▶ Required action: Search each line below for "supervised", then return the lines where it appears.
::::
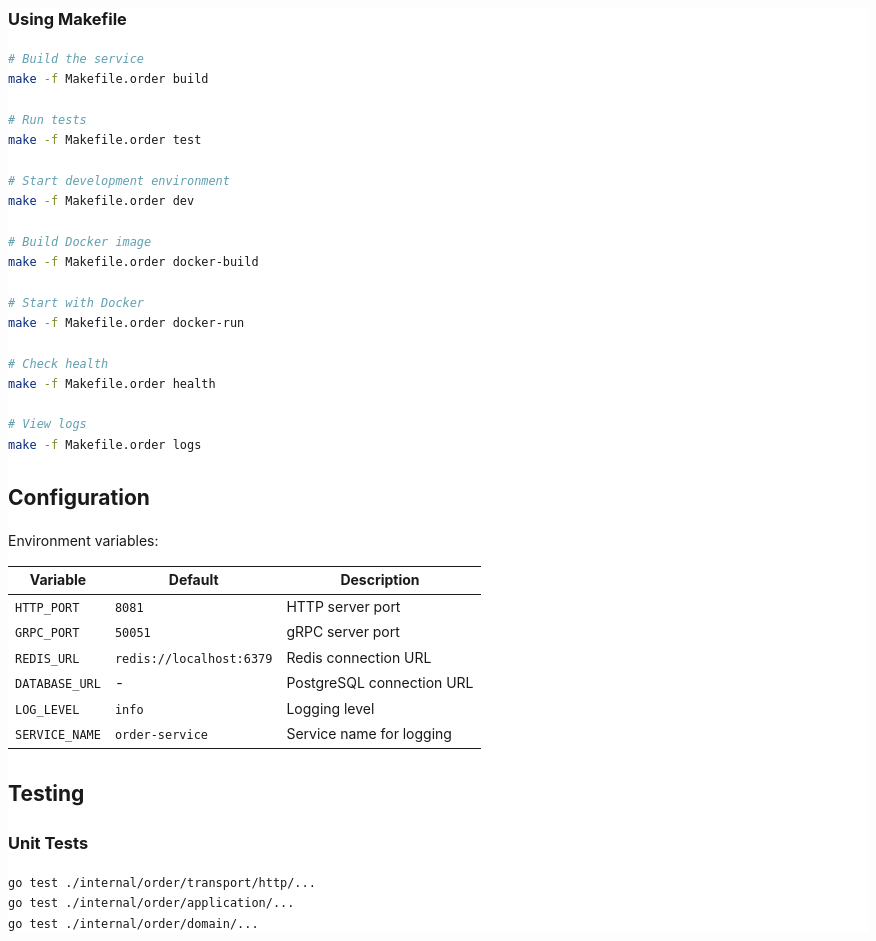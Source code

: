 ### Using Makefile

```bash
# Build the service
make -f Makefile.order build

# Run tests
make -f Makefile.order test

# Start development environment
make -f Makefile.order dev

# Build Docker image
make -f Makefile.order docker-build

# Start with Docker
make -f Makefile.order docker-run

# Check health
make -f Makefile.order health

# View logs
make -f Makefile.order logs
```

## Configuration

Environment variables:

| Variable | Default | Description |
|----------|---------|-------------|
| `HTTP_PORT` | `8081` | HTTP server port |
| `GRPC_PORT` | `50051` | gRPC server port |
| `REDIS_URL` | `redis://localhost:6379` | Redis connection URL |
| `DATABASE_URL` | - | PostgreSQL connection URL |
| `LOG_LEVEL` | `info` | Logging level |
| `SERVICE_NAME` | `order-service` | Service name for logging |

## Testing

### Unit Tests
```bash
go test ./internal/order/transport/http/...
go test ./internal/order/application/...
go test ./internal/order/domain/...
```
::::
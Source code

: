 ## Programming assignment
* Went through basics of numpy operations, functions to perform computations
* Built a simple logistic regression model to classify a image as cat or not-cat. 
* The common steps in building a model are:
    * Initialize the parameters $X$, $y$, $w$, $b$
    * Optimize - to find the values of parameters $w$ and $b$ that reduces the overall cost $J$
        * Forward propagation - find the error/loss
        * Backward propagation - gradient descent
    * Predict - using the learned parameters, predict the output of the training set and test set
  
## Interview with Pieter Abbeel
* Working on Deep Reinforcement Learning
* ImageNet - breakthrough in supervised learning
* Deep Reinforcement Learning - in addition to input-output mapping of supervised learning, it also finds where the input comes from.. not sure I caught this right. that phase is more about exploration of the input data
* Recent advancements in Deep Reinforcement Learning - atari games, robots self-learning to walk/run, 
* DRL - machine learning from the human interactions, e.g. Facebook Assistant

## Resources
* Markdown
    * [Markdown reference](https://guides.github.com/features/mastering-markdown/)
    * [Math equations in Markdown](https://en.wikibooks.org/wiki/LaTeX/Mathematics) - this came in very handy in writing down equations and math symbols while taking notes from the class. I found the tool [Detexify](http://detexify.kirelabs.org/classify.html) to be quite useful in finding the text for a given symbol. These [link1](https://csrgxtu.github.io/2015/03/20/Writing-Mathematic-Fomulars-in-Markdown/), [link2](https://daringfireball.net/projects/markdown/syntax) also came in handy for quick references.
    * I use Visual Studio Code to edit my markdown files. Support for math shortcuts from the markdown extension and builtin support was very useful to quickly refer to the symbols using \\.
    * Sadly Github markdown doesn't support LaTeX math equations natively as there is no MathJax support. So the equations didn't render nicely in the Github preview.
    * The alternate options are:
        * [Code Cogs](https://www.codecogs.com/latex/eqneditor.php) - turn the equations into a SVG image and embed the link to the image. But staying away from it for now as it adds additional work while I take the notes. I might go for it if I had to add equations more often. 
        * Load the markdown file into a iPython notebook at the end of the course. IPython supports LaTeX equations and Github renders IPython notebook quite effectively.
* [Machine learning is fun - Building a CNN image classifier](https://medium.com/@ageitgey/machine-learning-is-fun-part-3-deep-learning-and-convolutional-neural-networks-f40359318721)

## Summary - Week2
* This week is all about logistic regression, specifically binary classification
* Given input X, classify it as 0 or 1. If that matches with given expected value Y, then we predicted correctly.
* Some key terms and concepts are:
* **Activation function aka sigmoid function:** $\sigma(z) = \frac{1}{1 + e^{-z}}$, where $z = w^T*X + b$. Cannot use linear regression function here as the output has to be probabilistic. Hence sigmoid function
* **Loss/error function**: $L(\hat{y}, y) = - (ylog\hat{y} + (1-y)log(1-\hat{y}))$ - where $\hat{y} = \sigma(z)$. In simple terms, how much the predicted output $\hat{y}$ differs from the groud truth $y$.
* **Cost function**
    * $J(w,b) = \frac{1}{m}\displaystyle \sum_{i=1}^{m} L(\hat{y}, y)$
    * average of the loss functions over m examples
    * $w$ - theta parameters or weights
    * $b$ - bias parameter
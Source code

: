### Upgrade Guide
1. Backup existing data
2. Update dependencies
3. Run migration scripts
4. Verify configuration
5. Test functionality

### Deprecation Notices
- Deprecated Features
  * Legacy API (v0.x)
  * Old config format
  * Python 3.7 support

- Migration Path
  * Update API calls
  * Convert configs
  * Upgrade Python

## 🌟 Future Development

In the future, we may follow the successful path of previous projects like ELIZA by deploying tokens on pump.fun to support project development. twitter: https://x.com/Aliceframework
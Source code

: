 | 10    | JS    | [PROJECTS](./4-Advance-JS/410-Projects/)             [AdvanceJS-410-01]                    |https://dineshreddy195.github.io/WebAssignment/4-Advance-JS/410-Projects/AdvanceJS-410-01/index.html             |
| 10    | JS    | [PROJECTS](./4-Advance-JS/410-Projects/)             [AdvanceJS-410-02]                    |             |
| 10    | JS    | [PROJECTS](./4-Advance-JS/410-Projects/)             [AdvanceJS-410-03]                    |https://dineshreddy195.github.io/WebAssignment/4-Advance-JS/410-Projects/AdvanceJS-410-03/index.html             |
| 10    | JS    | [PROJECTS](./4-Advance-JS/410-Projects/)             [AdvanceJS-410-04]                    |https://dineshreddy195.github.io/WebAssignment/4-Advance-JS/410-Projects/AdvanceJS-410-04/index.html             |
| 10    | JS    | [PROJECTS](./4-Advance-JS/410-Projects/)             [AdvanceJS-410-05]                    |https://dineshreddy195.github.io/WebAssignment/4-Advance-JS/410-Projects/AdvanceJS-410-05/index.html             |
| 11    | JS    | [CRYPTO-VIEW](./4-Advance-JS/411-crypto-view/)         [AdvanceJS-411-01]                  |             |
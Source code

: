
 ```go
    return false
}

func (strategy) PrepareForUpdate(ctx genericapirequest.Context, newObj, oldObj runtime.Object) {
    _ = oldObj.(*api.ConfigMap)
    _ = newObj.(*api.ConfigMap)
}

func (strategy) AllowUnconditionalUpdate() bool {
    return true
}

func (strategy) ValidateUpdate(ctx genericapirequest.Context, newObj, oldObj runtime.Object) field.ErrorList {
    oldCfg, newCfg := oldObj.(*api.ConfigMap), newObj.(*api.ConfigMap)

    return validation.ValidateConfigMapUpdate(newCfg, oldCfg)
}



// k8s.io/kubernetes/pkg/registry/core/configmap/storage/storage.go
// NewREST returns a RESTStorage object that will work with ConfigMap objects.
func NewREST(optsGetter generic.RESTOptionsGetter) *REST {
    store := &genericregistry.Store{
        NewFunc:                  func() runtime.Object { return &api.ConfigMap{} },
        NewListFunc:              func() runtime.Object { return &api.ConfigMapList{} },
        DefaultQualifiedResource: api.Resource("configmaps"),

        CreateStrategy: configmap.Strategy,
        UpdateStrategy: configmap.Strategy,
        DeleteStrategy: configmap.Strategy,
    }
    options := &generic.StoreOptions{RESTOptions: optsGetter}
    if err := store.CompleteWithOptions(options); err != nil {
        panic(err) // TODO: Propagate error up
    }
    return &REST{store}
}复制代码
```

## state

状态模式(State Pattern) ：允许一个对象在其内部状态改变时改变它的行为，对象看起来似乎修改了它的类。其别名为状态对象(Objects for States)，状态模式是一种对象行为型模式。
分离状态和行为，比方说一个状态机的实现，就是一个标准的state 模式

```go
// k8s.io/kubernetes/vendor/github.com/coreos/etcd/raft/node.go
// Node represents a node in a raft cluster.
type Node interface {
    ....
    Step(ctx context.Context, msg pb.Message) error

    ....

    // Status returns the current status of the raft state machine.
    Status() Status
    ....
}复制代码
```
::::
▶ Solution for this task:
* ImageNet - breakthrough in supervised learning
* Deep Reinforcement Learning - in addition to input-output mapping of supervised learning, it also finds where the input comes from.. not sure I caught this right. that phase is more about exploration of the input data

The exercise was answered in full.